First of all if its a randomized study and you follow Fisher's argument (for what is called Fishers exact NULL) all parameters in both groups are exactly equal so one is testing for a possible difference in means given exactly the same variances. Many statisticians and some Bayesians (e.g. Don Rubin) accept this as a sensible answer or approach.

Otherwise you have a composite NULL for which a fully satisfactory test needs to have the same type one error rate uniformly for all parameter values in the NULL (i.e. a similar test) and usually that is not possible. In particular, here it is known as the Fisher-Beren's problem which I believe remains an open question - is there a fully satisfactory test of a difference in means with arbitrary variances? There are lots of approximate methods that in differing ways come close, and I would bet one or more is based on a weighted sum of p_values.

In the Bayesian approach you run into difficult and confusing prior specifications :-(

In general, statistics is "all fully sorted out" only? when there is just one unknown parameter.

And the idea that you can include all uncertainties in say the construction of a test (even if you relax the requirement for similarity) or a prior is also I believe miss-placed. Alternatively, this paper argues that you should not expect or want to insure yourself against all uncertainties S Stigler. The changing history of robustness

Applying statistics means never being certain about your uncertainty assessments ;-)

Answer 2

Several points. There really aren't two t-tests (one for equal variances and one for unequal). If the two distributions are normal with unknown means and equal (but unknown) variance, the distribution of the test statistic has a t distribution under the null hypothesis of equal variances. The key point here is that the unknown variance does not figure in the distribution of the test statistic.

With 2 normals, unknown means and unknown but different variances, the obvious test statistic has a distribution that depends upon the ratio of the variances. This is the so-called Behrens-Fisher problem. The distribution of the test statistic under the null hypothesis of equal means depends on parameter values that are not known; so an exact rejection region cannot be constructed.

Walsh's test is basically a fudge. The test statistic makes intuitive sense; and one adjusts the degrees of freedom so that the result more or less follows a t distribution under the null. Which apparently, it does. Interestingly, R's t.test defaults to Walsh.

In any case, what you suggest would be a fudge applied to a fudge, and I am not sure what rationale in the theory of hypothesis testing would justify it. (Nice try, though).

The failure of Behrens-Fisher illuminates an important truth: when the variances are wildly different, comparing means probably does not make a huge amount of sense.
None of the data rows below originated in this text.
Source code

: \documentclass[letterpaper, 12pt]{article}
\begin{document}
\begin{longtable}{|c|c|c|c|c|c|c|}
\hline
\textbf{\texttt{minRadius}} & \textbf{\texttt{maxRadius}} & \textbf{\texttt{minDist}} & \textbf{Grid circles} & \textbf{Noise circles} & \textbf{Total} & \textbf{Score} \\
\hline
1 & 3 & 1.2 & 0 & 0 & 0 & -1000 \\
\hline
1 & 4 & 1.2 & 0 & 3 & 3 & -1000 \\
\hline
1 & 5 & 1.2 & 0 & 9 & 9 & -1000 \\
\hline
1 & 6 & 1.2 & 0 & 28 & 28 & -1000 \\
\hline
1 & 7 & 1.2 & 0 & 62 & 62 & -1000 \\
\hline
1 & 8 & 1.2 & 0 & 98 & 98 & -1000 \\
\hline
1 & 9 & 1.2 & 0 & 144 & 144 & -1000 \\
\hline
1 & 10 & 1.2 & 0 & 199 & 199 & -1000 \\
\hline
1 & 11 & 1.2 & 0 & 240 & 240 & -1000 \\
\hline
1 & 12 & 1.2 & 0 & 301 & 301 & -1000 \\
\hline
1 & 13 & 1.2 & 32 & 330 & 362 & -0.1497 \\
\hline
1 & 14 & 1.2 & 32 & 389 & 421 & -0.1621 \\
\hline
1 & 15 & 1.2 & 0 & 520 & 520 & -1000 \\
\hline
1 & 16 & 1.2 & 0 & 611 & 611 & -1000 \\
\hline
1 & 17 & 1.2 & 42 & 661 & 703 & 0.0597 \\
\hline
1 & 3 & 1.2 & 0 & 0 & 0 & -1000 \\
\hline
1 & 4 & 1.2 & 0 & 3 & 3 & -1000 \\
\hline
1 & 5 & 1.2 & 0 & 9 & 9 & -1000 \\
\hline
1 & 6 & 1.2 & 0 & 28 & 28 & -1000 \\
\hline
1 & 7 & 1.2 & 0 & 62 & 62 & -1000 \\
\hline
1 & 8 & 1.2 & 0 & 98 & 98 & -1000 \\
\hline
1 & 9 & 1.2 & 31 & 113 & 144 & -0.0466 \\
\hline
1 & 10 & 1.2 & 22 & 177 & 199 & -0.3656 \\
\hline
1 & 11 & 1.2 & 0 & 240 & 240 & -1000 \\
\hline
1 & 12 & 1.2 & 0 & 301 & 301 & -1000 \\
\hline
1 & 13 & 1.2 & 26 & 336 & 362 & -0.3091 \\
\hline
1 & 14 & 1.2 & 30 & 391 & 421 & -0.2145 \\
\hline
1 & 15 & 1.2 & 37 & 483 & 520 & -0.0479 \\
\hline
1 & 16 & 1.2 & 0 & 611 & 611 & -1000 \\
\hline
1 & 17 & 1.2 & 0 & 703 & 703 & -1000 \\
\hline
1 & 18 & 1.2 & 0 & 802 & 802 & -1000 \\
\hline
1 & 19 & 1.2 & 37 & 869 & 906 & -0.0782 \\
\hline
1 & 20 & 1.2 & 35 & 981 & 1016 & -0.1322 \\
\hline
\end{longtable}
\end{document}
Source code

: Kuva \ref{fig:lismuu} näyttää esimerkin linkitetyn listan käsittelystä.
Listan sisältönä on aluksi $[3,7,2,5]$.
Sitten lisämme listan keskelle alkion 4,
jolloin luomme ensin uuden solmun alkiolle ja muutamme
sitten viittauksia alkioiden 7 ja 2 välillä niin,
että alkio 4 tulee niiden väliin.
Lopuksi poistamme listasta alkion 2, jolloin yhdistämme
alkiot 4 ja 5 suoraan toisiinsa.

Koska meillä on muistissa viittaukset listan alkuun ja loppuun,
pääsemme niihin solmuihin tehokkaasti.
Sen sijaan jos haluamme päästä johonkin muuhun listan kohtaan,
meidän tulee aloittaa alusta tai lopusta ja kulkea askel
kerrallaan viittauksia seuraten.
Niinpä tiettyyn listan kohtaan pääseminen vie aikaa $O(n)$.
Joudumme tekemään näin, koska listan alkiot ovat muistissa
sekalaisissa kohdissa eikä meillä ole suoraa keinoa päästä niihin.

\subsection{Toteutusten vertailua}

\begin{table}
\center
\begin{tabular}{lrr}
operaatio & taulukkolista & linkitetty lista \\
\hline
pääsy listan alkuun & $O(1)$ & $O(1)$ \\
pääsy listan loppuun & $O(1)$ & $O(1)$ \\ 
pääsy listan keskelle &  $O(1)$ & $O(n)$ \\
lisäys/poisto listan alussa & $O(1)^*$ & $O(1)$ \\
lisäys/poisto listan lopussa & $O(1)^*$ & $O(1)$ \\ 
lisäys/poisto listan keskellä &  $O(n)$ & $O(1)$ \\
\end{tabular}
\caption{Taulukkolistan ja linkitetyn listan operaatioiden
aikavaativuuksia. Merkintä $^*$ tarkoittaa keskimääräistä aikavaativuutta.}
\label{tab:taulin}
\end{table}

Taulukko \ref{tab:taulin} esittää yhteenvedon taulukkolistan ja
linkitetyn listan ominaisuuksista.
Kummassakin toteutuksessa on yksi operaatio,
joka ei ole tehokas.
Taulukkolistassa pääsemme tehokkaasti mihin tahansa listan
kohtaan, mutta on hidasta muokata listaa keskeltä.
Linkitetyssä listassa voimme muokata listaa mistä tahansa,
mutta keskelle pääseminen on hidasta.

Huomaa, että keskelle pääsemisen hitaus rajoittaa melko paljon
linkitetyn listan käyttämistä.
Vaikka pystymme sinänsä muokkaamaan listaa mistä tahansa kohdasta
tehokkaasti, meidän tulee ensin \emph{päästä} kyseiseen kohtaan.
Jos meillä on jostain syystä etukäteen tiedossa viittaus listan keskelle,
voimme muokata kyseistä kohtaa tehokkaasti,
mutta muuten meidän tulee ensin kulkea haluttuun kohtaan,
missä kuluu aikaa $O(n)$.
If they are fairly close, Walsh will work.

When two distributions have different variances, you basically need to ask yourself what sort of differences between the underlying processes are of interest to you.

Reasonable approaches include:

• A non-parametric test.
• A variance stabilizing transformation
• Possibly a bootstrap estimate of some kind.

Answer 3

If you have multiple P-values (or equivalently, Z-stats), in order to combine them, you can either use Fisher's or Stouffer's formula.

Fisher's test results in a statistic $S = \sum_{i=1}^{N}-\log_{10}(P_i)$, which, under H0 is to $~\chi^2_{N-1}$. Stouffer's test results in a Z-statistic that is $\sum_{i=1}^NZ_i/\sqrt N$.